* [Source records]:
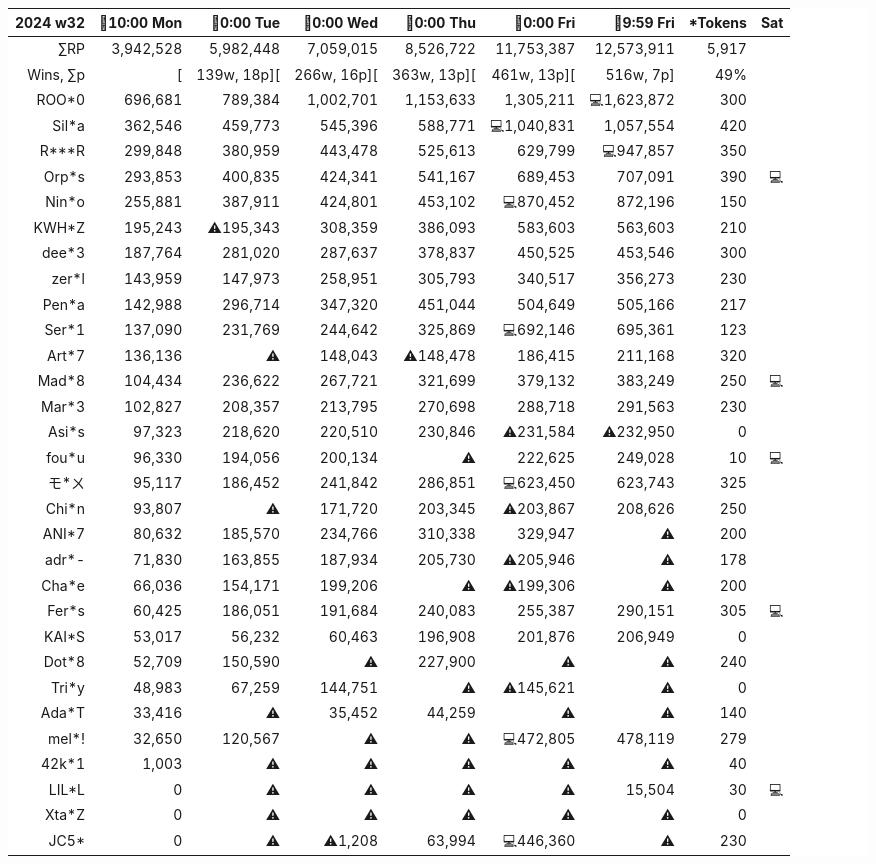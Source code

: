 |2024 w32|🔶10:00 Mon|🔶0:00 Tue|🔶0:00 Wed|🔶0:00 Thu|🔶0:00 Fri|🔶9:59 Fri|*Tokens|Sat|
|--:|--:|--:|--:|--:|--:|--:|--:|--:|
|&#x2211;RP|3,942,528|5,982,448|7,059,015|8,526,722|11,753,387|12,573,911|5,917|
|Wins, &#x2211;p|[|139w, 18p][|266w, 16p][|363w, 13p][|461w, 13p][|516w, 7p]|49%|
|ROO*0|696,681|789,384|1,002,701|1,153,633|1,305,211|💻1,623,872|300|
|Sil*a|362,546|459,773|545,396|588,771|💻1,040,831|1,057,554|420|
|R***R|299,848|380,959|443,478|525,613|629,799|💻947,857|350|
|Orp*s|293,853|400,835|424,341|541,167|689,453|707,091|390|💻
|Nin*o|255,881|387,911|424,801|453,102|💻870,452|872,196|150|
|KWH*Z|195,243|⚠️195,343|308,359|386,093|583,603|563,603|210|
|dee*3|187,764|281,020|287,637|378,837|450,525|453,546|300|
|zer*l|143,959|147,973|258,951|305,793|340,517|356,273|230|
|Pen*a|142,988|296,714|347,320|451,044|504,649|505,166|217|
|Ser*1|137,090|231,769|244,642|325,869|💻692,146|695,361|123|
|Art*7|136,136|⚠️|148,043|⚠️148,478|186,415|211,168|320|
|Mad*8|104,434|236,622|267,721|321,699|379,132|383,249|250|💻
|Mar*3|102,827|208,357|213,795|270,698|288,718|291,563|230|
|Asi*s|97,323|218,620|220,510|230,846|⚠️231,584|⚠️232,950|0|
|fou*u|96,330|194,056|200,134|⚠️|222,625|249,028|10|💻
|モ*ㄨ|95,117|186,452|241,842|286,851|💻623,450|623,743|325|
|Chi*n|93,807|⚠️|171,720|203,345|⚠️203,867|208,626|250|
|ANI*7|80,632|185,570|234,766|310,338|329,947|⚠️|200|
|adr*-|71,830|163,855|187,934|205,730|⚠️205,946|⚠️|178|
|Cha*e|66,036|154,171|199,206|⚠️|⚠️199,306|⚠️|200|
|Fer*s|60,425|186,051|191,684|240,083|255,387|290,151|305|💻
|KAI*S|53,017|56,232|60,463|196,908|201,876|206,949|0|
|Dot*8|52,709|150,590|⚠️|227,900|⚠️|⚠️|240|
|Tri*y|48,983|67,259|144,751|⚠️|⚠️145,621|⚠️|0|
|Ada*T|33,416|⚠️|35,452|44,259|⚠️|⚠️|140|
|mel*!|32,650|120,567|⚠️|⚠️|💻472,805|478,119|279|
|42k*1|1,003|⚠️|⚠️|⚠️|⚠️|⚠️|40|
|LIL*L|0|⚠️|⚠️|⚠️|⚠️|15,504|30|💻
|Xta*Z|0|⚠️|⚠️|⚠️|⚠️|⚠️|0|
|JC5*|0|⚠️|⚠️1,208|63,994|💻446,360|⚠️|230|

* [Aim of the exercise]: From the first line to the last, set down the records above exactly and skip the pictures.

* [Answer below]:
Source code

: |2024 w32|🔶10:00 Mon|🔶0:00 Tue|🔶0:00 Wed|🔶0:00 Thu|🔶0:00 Fri|🔶9:59 Fri|*Tokens|Sat|
|--:|--:|--:|--:|--:|--:|--:|--:|--:|
|&#x2211;RP|3,942,528|5,982,448|7,059,015|8,526,722|11,753,387|12,573,911|5,917|
|Wins, &#x2211;p|[|139w, 18p][|266w, 16p][|363w, 13p][|461w, 13p][|516w, 7p]|49%|
|ROO*0|696,681|789,384|1,002,701|1,153,633|1,305,211|💻1,623,872|300|
|Sil*a|362,546|459,773|545,396|588,771|💻1,040,831|1,057,554|420|
|R***R|299,848|380,959|443,478|525,613|629,799|💻947,857|350|
|Orp*s|293,853|400,835|424,341|541,167|689,453|707,091|390|💻
|Nin*o|255,881|387,911|424,801|453,102|💻870,452|872,196|150|
|KWH*Z|195,243|⚠️195,343|308,359|386,093|583,603|563,603|210|
|dee*3|187,764|281,020|287,637|378,837|450,525|453,546|300|
|zer*l|143,959|147,973|258,951|305,793|340,517|356,273|230|
|Pen*a|142,988|296,714|347,320|451,044|504,649|505,166|217|
|Ser*1|137,090|231,769|244,642|325,869|💻692,146|695,361|123|
|Art*7|136,136|⚠️|148,043|⚠️148,478|186,415|211,168|320|
|Mad*8|104,434|236,622|267,721|321,699|379,132|383,249|250|💻
|Mar*3|102,827|208,357|213,795|270,698|288,718|291,563|230|
|Asi*s|97,323|218,620|220,510|230,846|⚠️231,584|⚠️232,950|0|
|fou*u|96,330|194,056|200,134|⚠️|222,625|249,028|10|💻
|モ*ㄨ|95,117|186,452|241,842|286,851|💻623,450|623,743|325|
|Chi*n|93,807|⚠️|171,720|203,345|⚠️203,867|208,626|250|
|ANI*7|80,632|185,570|234,766|310,338|329,947|⚠️|200|
|adr*-|71,830|163,855|187,934|205,730|⚠️205,946|⚠️|178|
|Cha*e|66,036|154,171|199,206|⚠️|⚠️199,306|⚠️|200|
|Fer*s|60,425|186,051|191,684|240,083|255,387|290,151|305|💻
|KAI*S|53,017|56,232|60,463|196,908|201,876|206,949|0|
|Dot*8|52,709|150,590|⚠️|227,900|⚠️|⚠️|240|
|Tri*y|48,983|67,259|144,751|⚠️|⚠️145,621|⚠️|0|
|Ada*T|33,416|⚠️|35,452|44,259|⚠️|⚠️|140|
|mel*!|32,650|120,567|⚠️|⚠️|💻472,805|478,119|279|
|42k*1|1,003|⚠️|⚠️|⚠️|⚠️|⚠️|40|
|LIL*L|0|⚠️|⚠️|⚠️|⚠️|15,504|30|💻
|Xta*Z|0|⚠️|⚠️|⚠️|⚠️|⚠️|0|
|JC5*|0|⚠️|⚠️1,208|63,994|💻446,360|⚠️|230|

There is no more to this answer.